Scan the records for "파이프라인". Show the matching lines.

# DATA SECTION
· · · ·

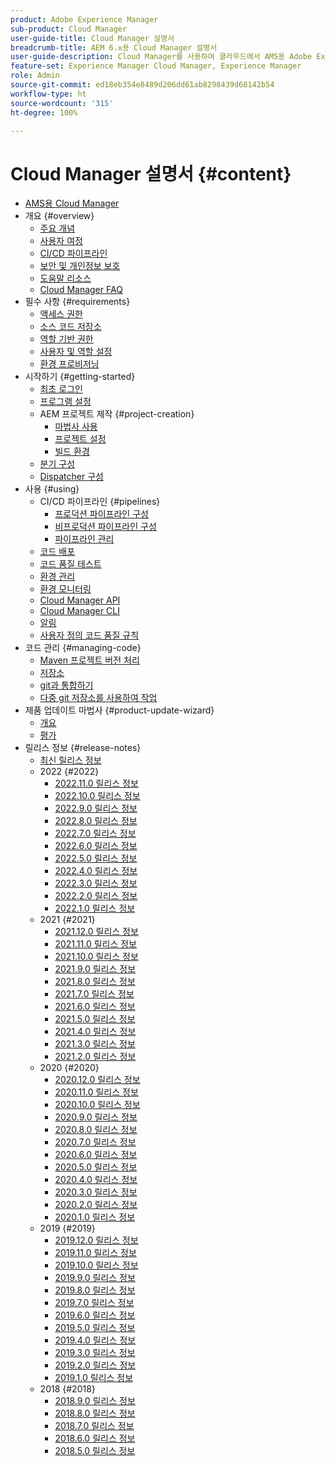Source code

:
 ```yaml
---
product: Adobe Experience Manager
sub-product: Cloud Manager
user-guide-title: Cloud Manager 설명서
breadcrumb-title: AEM 6.x용 Cloud Manager 설명서
user-guide-description: Cloud Manager를 사용하여 클라우드에서 AMS용 Adobe Experience Manager를 자체 관리하는 방법에 대해 알아보십시오.
feature-set: Experience Manager Cloud Manager, Experience Manager
role: Admin
source-git-commit: ed18eb354e8489d206dd61ab8298439d68142b54
workflow-type: ht
source-wordcount: '315'
ht-degree: 100%

---
```



# Cloud Manager 설명서 {#content}

+ [AMS용 Cloud Manager](introduction.md)
+ 개요 {#overview}
   + [주요 개념](overview/key-concepts.md)
   + [사용자 여정](overview/user-journey.md)
   + [CI/CD 파이프라인](overview/ci-cd-pipelines.md)
   + [보안 및 개인정보 보호](overview/security-and-privacy.md)
   + [도움말 리소스](overview/help-resources.md)
   + [Cloud Manager FAQ](overview/faqs.md)
+ 필수 사항 {#requirements}
   + [액세스 권한](requirements/access-rights.md)
   + [소스 코드 저장소](requirements/source-code-repository.md)
   + [역할 기반 권한](requirements/role-based-permissions.md)
   + [사용자 및 역할 설정](requirements/users-and-roles.md)
   + [환경 프로비저닝](requirements/environment-provisioning.md)
+ 시작하기 {#getting-started}
   + [최초 로그인](getting-started/first-time-login.md)
   + [프로그램 설정](getting-started/program-setup.md)
   + AEM 프로젝트 제작 {#project-creation}
      + [마법사 사용](getting-started/using-the-wizard.md)
      + [프로젝트 설정](getting-started/project-setup.md)
      + [빌드 환경](getting-started/build-environment.md)
   + [분기 구성](getting-started/configuring-branches.md)
   + [Dispatcher 구성](getting-started/dispatcher-configurations.md)
+ 사용 {#using}
   + CI/CD 파이프라인 {#pipelines}
      + [프로덕션 파이프라인 구성](using/production-pipelines.md)
      + [비프로덕션 파이프라인 구성](using/non-production-pipelines.md)
      + [파이프라인 관리](using/managing-pipelines.md)
   + [코드 배포](using/code-deployment.md)
   + [코드 품질 테스트](using/code-quality-testing.md)
   + [환경 관리](using/managing-environments.md)
   + [환경 모니터링](using/monitoring-environments.md)
   + [Cloud Manager API](https://developer.adobe.com/experience-cloud/cloud-manager/reference/api/)
   + [Cloud Manager CLI](https://github.com/adobe/aio-cli-plugin-cloudmanager/blob/main/README.md)
   + [알림](using/notifications.md)
   + [사용자 정의 코드 품질 규칙](using/custom-code-quality-rules.md)
+ 코드 관리 {#managing-code}
   + [Maven 프로젝트 버전 처리](managing-code/maven-project-version.md)
   + [저장소](managing-code/repositories.md)
   + [git과 통합하기](managing-code/git-integration.md)
   + [다중 git 저장소를 사용하여 작업](managing-code/multiple-git-repos.md)
+ 제품 업데이트 마법사 {#product-update-wizard}
   + [개요](product-update-wizard/overview.md)
   + [평가](product-update-wizard/evaluation.md)
+ 릴리스 정보 {#release-notes}
   + [최신 릴리스 정보](release-notes/current.md)
   + 2022 {#2022}
      + [2022.11.0 릴리스 정보](release-notes/2022/2022-11-0.md)
      + [2022.10.0 릴리스 정보](release-notes/2022/2022-10-0.md)
      + [2022.9.0 릴리스 정보](release-notes/2022/2022-9-0.md)
      + [2022.8.0 릴리스 정보](release-notes/2022/2022-8-0.md)
      + [2022.7.0 릴리스 정보](release-notes/2022/2022-7-0.md)
      + [2022.6.0 릴리스 정보](release-notes/2022/2022-6-0.md)
      + [2022.5.0 릴리스 정보](release-notes/2022/2022-5-0.md)
      + [2022.4.0 릴리스 정보](release-notes/2022/2022-4-0.md)
      + [2022.3.0 릴리스 정보](release-notes/2022/2022-3-0.md)
      + [2022.2.0 릴리스 정보](release-notes/2022/2022-2-0.md)
      + [2022.1.0 릴리스 정보](release-notes/2022/2022-1-0.md)
   + 2021 {#2021}
      + [2021.12.0 릴리스 정보](release-notes/2021/2021-12-0.md)
      + [2021.11.0 릴리스 정보](release-notes/2021/2021-11-0.md)
      + [2021.10.0 릴리스 정보](release-notes/2021/2021-10-0.md)
      + [2021.9.0 릴리스 정보](release-notes/2021/2021-9-0.md)
      + [2021.8.0 릴리스 정보](release-notes/2021/2021-8-0.md)
      + [2021.7.0 릴리스 정보](release-notes/2021/2021-7-0.md)
      + [2021.6.0 릴리스 정보](release-notes/2021/2021-6-0.md)
      + [2021.5.0 릴리스 정보](release-notes/2021/2021-5-0.md)
      + [2021.4.0 릴리스 정보](release-notes/2021/2021-4-0.md)
      + [2021.3.0 릴리스 정보](release-notes/2021/2021-3-0.md)
      + [2021.2.0 릴리스 정보](release-notes/2021/2021-2-0.md)
   + 2020 {#2020}
      + [2020.12.0 릴리스 정보](release-notes/2020/2020-12-0.md)
      + [2020.11.0 릴리스 정보](release-notes/2020/2020-11-0.md)
      + [2020.10.0 릴리스 정보](release-notes/2020/2020-10-0.md)
      + [2020.9.0 릴리스 정보](release-notes/2020/2020-9-0.md)
      + [2020.8.0 릴리스 정보](release-notes/2020/2020-8-0.md)
      + [2020.7.0 릴리스 정보](release-notes/2020/2020-7-0.md)
      + [2020.6.0 릴리스 정보](release-notes/2020/2020-6-0.md)
      + [2020.5.0 릴리스 정보](release-notes/2020/2020-5-0.md)
      + [2020.4.0 릴리스 정보](release-notes/2020/2020-4-0.md)
      + [2020.3.0 릴리스 정보](release-notes/2020/2020-3-0.md)
      + [2020.2.0 릴리스 정보](release-notes/2020/2020-2-0.md)
      + [2020.1.0 릴리스 정보](release-notes/2020/2020-1-0.md)
   + 2019 {#2019}
      + [2019.12.0 릴리스 정보](release-notes/2019/2019-12-0.md)
      + [2019.11.0 릴리스 정보](release-notes/2019/2019-11-0.md)
      + [2019.10.0 릴리스 정보](release-notes/2019/2019-10-0.md)
      + [2019.9.0 릴리스 정보](release-notes/2019/2019-9-0.md)
      + [2019.8.0 릴리스 정보](release-notes/2019/2019-8-0.md)
      + [2019.7.0 릴리스 정보](release-notes/2019/2019-7-0.md)
      + [2019.6.0 릴리스 정보](release-notes/2019/2019-6-0.md)
      + [2019.5.0 릴리스 정보](release-notes/2019/2019-5-0.md)
      + [2019.4.0 릴리스 정보](release-notes/2019/2019-4-0.md)
      + [2019.3.0 릴리스 정보](release-notes/2019/2019-3-0.md)
      + [2019.2.0 릴리스 정보](release-notes/2019/2019-2-0.md)
      + [2019.1.0 릴리스 정보](release-notes/2019/2019-1-0.md)
   + 2018 {#2018}
      + [2018.9.0 릴리스 정보](release-notes/2018/2018-9-0.md)
      + [2018.8.0 릴리스 정보](release-notes/2018/2018-8-0.md)
      + [2018.7.0 릴리스 정보](release-notes/2018/2018-7-0.md)
      + [2018.6.0 릴리스 정보](release-notes/2018/2018-6-0.md)
      + [2018.5.0 릴리스 정보](release-notes/2018/2018-5-0.md)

· · · ·

# ANSWER FOR THIS EXERCISE
   + [CI/CD 파이프라인](overview/ci-cd-pipelines.md)
   + CI/CD 파이프라인 {#pipelines}
      + [프로덕션 파이프라인 구성](using/production-pipelines.md)
      + [비프로덕션 파이프라인 구성](using/non-production-pipelines.md)
      + [파이프라인 관리](using/managing-pipelines.md)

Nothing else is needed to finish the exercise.